The will to generalize the contract of site, very badly named CDI project since it is in
fact an endless CDD, is maintained. Just like the corporate referendum, which will allow
employers to bypass any trade union representation to impose company agreements. Staff
representation bodies would always be merged, concentrating trade union action among a
handful of professional elected officials, but the CHSCT could be maintained, in the form
of a commission in companies with more than 300 employees and some industrial sites at
risk (Seveso type).
The CFDT, but also FO, which is more unusual, want to be the craftsmen of the compromise
on this file, and hope to win in particular on the amount of labor compensation in the
event of unfair dismissal. This means that they accept the principle of the capping of
these allowances, that is to say that an enterprise will now be able to budget for an
illegal dismissal. The CFDT says today that the government will increase by 25 % the
amounts announced in June, where it wanted to double the stake. What a success ! Mailly,
on his part, procrastinates, declaring thus on August 25: " Everything is not written,
there is still a whole series of arbitration[...]. From the moment there was a real
consultation, we are waiting for the official presentation of the text. Then we will
position ourselves . "
France rejects trade unions
But this day of strike is already parasitized by another mobilization of unbridled France,
a national rise in Paris on Saturday 23 September. Rejected France feigns to be a
complement to trade union mobilization, but is no longer bent on mentioning it. A deputy
from insubordinate France said: " We are the only frontal opposition to Macron. "

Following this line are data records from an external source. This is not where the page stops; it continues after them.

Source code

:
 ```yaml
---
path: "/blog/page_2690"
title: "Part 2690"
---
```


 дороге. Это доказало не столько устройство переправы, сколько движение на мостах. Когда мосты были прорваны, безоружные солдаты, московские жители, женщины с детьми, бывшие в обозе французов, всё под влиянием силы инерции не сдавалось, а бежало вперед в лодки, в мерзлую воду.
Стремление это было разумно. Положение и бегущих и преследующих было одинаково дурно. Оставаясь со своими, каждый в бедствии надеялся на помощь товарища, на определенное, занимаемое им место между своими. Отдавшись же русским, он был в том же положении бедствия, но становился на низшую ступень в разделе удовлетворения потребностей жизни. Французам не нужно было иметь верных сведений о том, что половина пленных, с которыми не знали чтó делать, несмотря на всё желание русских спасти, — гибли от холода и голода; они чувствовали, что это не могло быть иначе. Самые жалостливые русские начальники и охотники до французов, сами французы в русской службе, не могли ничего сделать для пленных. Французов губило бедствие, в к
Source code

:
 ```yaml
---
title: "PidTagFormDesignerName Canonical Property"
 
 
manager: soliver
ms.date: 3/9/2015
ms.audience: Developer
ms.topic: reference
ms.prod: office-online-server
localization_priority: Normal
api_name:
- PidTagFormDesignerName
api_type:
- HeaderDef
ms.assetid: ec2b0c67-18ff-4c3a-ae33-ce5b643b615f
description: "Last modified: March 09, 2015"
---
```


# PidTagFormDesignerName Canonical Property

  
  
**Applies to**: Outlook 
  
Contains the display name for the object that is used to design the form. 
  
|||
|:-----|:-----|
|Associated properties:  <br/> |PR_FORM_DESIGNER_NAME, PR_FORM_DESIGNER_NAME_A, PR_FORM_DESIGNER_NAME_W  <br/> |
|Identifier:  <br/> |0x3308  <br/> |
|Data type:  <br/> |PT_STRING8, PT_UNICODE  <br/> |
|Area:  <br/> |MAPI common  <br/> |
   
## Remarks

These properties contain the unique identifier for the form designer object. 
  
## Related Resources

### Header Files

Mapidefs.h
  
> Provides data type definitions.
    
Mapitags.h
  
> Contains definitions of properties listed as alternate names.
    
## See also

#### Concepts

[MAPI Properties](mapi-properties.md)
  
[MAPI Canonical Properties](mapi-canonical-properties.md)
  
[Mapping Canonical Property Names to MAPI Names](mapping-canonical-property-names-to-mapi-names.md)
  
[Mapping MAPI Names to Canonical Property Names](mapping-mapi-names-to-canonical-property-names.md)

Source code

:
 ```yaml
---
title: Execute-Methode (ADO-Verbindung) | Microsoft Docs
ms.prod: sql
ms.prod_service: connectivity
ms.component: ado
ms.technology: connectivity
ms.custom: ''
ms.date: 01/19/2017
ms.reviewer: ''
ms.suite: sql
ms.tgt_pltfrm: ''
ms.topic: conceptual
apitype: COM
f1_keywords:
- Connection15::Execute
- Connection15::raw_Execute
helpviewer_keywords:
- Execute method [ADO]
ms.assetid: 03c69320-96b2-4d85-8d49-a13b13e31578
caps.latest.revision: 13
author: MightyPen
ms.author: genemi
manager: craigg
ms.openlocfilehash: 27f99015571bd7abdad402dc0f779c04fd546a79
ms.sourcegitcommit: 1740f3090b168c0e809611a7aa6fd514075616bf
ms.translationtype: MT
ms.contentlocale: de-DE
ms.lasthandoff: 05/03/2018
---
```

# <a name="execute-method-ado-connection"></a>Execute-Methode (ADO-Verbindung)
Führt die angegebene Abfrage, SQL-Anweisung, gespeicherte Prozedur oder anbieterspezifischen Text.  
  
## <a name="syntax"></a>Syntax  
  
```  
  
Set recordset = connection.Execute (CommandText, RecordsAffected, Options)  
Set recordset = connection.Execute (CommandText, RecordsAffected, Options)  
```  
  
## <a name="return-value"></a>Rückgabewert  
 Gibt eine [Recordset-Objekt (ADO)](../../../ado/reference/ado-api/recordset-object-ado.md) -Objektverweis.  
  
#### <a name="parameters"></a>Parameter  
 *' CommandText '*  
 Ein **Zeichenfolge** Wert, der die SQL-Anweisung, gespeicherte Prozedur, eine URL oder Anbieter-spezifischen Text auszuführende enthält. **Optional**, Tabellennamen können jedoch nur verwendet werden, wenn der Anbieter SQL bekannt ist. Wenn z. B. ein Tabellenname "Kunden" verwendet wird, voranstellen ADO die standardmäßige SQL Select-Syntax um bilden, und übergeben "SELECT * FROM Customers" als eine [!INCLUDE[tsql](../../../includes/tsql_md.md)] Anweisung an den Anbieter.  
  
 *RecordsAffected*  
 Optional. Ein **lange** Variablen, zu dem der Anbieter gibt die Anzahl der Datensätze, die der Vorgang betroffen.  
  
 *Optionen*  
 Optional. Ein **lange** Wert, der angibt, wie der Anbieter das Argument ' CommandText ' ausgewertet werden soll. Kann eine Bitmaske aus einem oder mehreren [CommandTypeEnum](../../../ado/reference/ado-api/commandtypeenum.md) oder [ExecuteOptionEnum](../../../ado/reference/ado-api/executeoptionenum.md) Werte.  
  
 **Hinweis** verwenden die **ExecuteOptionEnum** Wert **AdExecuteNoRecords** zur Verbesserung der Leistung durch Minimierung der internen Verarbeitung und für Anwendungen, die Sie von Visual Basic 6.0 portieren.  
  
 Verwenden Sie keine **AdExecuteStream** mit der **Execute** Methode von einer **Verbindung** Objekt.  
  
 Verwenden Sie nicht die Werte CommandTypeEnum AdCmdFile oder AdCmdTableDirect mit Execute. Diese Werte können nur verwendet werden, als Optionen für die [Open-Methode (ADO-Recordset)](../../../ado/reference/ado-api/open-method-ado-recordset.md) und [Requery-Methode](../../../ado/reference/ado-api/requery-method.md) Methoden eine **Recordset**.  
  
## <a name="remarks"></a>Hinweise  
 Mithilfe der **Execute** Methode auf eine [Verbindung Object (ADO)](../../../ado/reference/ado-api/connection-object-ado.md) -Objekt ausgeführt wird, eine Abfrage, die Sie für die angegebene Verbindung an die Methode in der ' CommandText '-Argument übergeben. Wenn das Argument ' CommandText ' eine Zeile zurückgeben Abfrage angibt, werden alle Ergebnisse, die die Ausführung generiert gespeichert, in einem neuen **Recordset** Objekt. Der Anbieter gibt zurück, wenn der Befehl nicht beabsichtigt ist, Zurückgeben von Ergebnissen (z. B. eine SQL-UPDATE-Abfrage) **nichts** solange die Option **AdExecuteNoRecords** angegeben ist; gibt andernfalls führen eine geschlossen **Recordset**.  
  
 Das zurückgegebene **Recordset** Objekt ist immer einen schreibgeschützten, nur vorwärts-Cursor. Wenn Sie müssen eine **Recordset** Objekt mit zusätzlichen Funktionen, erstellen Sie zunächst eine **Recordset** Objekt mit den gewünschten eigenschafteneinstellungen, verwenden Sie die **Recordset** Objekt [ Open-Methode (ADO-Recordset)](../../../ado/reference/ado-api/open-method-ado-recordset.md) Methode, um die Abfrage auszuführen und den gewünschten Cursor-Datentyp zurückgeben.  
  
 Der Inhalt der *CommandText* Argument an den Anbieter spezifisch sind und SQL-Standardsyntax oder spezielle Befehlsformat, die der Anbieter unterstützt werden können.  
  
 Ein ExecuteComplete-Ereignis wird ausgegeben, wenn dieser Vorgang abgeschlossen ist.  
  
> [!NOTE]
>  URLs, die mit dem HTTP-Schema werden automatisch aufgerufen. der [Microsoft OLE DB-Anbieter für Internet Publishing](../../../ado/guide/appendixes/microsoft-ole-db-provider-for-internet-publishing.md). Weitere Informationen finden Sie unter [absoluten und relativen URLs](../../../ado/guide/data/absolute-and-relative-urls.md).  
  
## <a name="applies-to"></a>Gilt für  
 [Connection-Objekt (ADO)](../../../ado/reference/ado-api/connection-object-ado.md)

On the one hand, the trade union movement, taking stock of the social movements of 2010
and 2016, states that it is necessary to return to enterprises, to better articulate
categorial and interprofessional demands, in order to anchor the strike at the risk of
falling in a certain corporatism sometimes. On the other, France, which seems to draw no
lessons from these social movements, and in particular from the episode Nuit Standing,
intends to sweep away existing organizations by mobilizing through large gatherings on
squares. It counts as a negligible amount the combat in company since it only reasons in
terms of electoral pools for 2022.
This is the first time that a political organization has been paralyzing trade union
mobilization and the consequences are still difficult to measure. But it is obviously
simpler to demonstrate on Saturdays, without losing a day's pay, without confronting his
boss ... except that the balance of power built is not the same, whether in terms of
nature or effectiveness .
Reform by prescription is made to strike fast and strong. These will be adopted by the
Council of Ministers during the week of 18 September and should be published in the
Official Journal immediately afterwards. They will finally come before parliamentarians,
no doubt in October.
Obviously it will be hard to mobilize. But let us remember what was the state of
mobilization before each social movement that we have known. And above all, the resistance
that will be expressed in September will in any case be a measure for the reforms to come.
For they will be numerous. Thus, Macron recalls that " starting in September, there will
be an implementation of reflection on a major reform of training and unemployment
insurance. And starting in 2018, we will start on the issue of pensions, it will be a
somewhat slower process . "The president having in his line of sight the" retreat by
points "to the Swedish.
It is therefore necessary to exploit the weeks of re-entry to mobilize in companies around
categorical demands and the labor law XXL in order to succeed on September 12 in the unit
and quickly demand a new strike date, so as not to put the struggle to the trailer of the
political interests of France rejected.